= REQUIREMENT =
The lines below starting at the line containing "save toggling (optional)" and ending at the line containing "[Released under the" are to be repeated exactly, with both ends kept and nothing else added.

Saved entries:
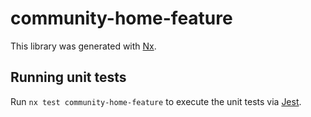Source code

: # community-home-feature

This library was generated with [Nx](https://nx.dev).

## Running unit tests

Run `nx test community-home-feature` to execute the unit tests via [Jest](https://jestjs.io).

...

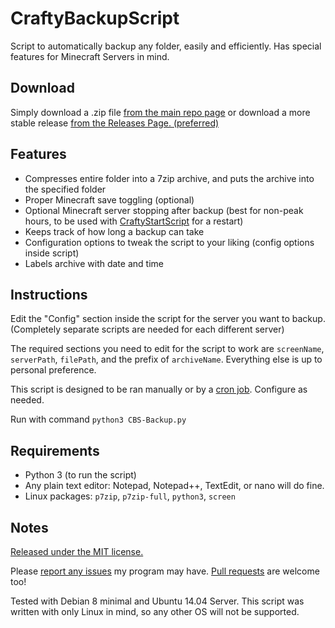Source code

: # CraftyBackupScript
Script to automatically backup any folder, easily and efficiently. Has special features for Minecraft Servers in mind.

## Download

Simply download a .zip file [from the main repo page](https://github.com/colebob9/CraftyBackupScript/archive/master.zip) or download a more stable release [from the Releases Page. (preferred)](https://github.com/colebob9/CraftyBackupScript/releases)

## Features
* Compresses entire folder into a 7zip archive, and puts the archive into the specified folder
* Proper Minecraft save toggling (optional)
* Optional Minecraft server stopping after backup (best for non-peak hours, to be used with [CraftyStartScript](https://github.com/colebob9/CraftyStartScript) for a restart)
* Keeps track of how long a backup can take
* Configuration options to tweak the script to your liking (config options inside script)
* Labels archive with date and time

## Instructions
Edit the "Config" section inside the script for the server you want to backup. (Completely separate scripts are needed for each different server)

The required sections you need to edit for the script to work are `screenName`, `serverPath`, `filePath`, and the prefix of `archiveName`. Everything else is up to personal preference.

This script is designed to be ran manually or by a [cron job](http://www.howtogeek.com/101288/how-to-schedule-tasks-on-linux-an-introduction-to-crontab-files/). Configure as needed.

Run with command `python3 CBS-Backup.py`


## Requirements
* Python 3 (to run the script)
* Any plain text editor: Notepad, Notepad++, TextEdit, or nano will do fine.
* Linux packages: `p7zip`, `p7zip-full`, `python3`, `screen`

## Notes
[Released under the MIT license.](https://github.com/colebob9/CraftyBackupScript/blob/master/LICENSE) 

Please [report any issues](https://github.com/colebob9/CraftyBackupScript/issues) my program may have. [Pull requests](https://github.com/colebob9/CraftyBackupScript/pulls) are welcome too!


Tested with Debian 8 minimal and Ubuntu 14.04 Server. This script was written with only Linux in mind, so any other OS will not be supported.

* * *

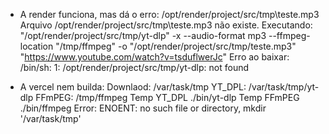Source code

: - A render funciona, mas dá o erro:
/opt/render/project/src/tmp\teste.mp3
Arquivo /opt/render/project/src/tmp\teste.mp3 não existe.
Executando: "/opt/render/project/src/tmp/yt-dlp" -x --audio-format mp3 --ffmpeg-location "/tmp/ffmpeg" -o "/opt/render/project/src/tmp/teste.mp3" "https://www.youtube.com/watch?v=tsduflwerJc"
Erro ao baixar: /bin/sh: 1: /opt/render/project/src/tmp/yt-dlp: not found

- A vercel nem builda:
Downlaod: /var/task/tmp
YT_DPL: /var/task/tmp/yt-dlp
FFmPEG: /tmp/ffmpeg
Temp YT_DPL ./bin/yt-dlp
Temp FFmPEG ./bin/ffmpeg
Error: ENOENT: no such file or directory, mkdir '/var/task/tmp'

= ANSWER BOX =
* Proper Minecraft save toggling (optional)
* Optional Minecraft server stopping after backup (best for non-peak hours, to be used with [CraftyStartScript](https://github.com/colebob9/CraftyStartScript) for a restart)
* Keeps track of how long a backup can take
* Configuration options to tweak the script to your liking (config options inside script)
* Labels archive with date and time

## Instructions
Edit the "Config" section inside the script for the server you want to backup. (Completely separate scripts are needed for each different server)

The required sections you need to edit for the script to work are `screenName`, `serverPath`, `filePath`, and the prefix of `archiveName`. Everything else is up to personal preference.

This script is designed to be ran manually or by a [cron job](http://www.howtogeek.com/101288/how-to-schedule-tasks-on-linux-an-introduction-to-crontab-files/). Configure as needed.

Run with command `python3 CBS-Backup.py`


## Requirements
* Python 3 (to run the script)
* Any plain text editor: Notepad, Notepad++, TextEdit, or nano will do fine.
* Linux packages: `p7zip`, `p7zip-full`, `python3`, `screen`

## Notes
[Released under the MIT license.](https://github.com/colebob9/CraftyBackupScript/blob/master/LICENSE) 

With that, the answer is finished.